WEDNESDAY and the WEEKEND reports contain NEW PLAYS, Market Summary Video, Play Videos, and Play Table with play annotations.

MONDAY report will contain a Market Summary Video, new plays, annotated play table.

TUESDAY and THURSDAY reports will contain the market summary, chart links to view the index charts, and updated play table.

Access to all current videos will remain assessable each day using the play links in the reports.

If any market circumstances arise where we see additional plays we want to prepare for the next session, we will of course issue those plays regardless of the day of the week.


MARKET SUMMARY

- Bounce off the bottom of the range that started early week is reversed.
- NYSE indices break to lower closing lows. Can NASDAQ make a stand?
- More leadership groups weaken.
- China economic data sliding farther down. EU as well.
- Retail Sales quite solid, prices soften. Isn't this want we want? Don't ask the Fed.
- We have lived in a textbook of economic cause and effect, yet our wealth is ruled by people in denial of history.
- Sentiment gets interesting with stock fund outflows jumping to a record. Everyone is negative as the indices break lower so watch for false breakdowns.

The week started with the indices hitting new selloff lows. They rebounded, however, the same session, putting in what looked to be a decent reversal off a lower low that just undercut the October low. Then some good news on trade, some mild inflation numbers, and a continued view the Fed was softening.

A bounce ensued, though it was halting at best. A gap higher Tuesday that faded to a loss or virtually no gain. A pair of moves upside Wednesday and Thursday, but neither could hold much of the upside. Friday the indices simply failed, at least on NYSE. Futures were lower and bids never materialized. The indices opened lower and then sold through the session, closing at the lows.

SP500 -50.59, -1.91%
NASDAQ -159.67, -2.26%
DJ30 -496.87, -2.02%
SP400 -1.47%
RUTX -1.53%
SOX -1.42%
NASDAQ 100 -2.56%

VOLUME: NYSE +8%, NASDAQ +2%. NYSE trade moved up to just over average. NASDAQ volume did move higher, but is still well below average. Selling volume for sure, but not blowout volume.

ADVANCE/DECLINE: NYSE -3.5:1, NASDAQ -3.2:1. Definitely on the strong side, definitely superior to any upside breadth of late.


SP500 and DJ30 closed at lower closing lows below the recent 3 month range. SP400 and RUTX were already there, and they continued to mine lower lows.

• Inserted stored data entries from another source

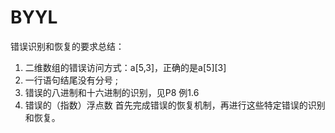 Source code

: # BYYL
错误识别和恢复的要求总结：
1. 二维数组的错误访问方式：a[5,3]，正确的是a[5][3]
2. 一行语句结尾没有分号 ;
3. 错误的八进制和十六进制的识别，见P8 例1.6
4. 错误的（指数）浮点数
首先完成错误的恢复机制，再进行这些特定错误的识别和恢复。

NASDAQ and SOX fared a bit better. NASDAQ again tested the 2016 trendline, holding it on the close. That kept it just over the November low. SOX gapped lower Friday but is still easily above the October, November and December lows. The chips showed some relative strength on the week mainly thanks to AVGO's rally along with INTC and AMD holding steady. Outside of that, chips were chippy.

After a week of tries at bouncing off the bottom of the range, struggling to find traction each session, stocks gave up Friday and sold early, avoiding the Christmas rush. They sold early, late, and in-between. Sentiment may be weak, and the market is taking down a leadership group at a time, but there is still no upside impetus.

The week saw the market damage, or outright take out, some leadership groups. What was left of retail was crushed as COST joined LULU and ULTA in their crashes. Food is under pressure as some sold off while others struggled. Not a dead group, however, as KR, KO, KDP held on, YUM survived Friday, while PEP, CMG went bad. Drugs were hit as JNJ was reported to have known about asbestos in its baby powder. Kiss of death that asbestos link. LLY sold on higher volume though hung onto the 50 day MA, PFE is struggling. None of these groups died except perhaps retail as it lost more huge names, but all are under pressure, even the drugs that should be a defensive sector.


NEWS/ECONOMY

Interesting news on the week, but not many draw the same conclusions from it, in an academic sense, that we do. Outside of academics, the data is what it is, the Fed will do what its members believe -- no matter how wrong, and the market and economy will react as usual, if they are not already doing so.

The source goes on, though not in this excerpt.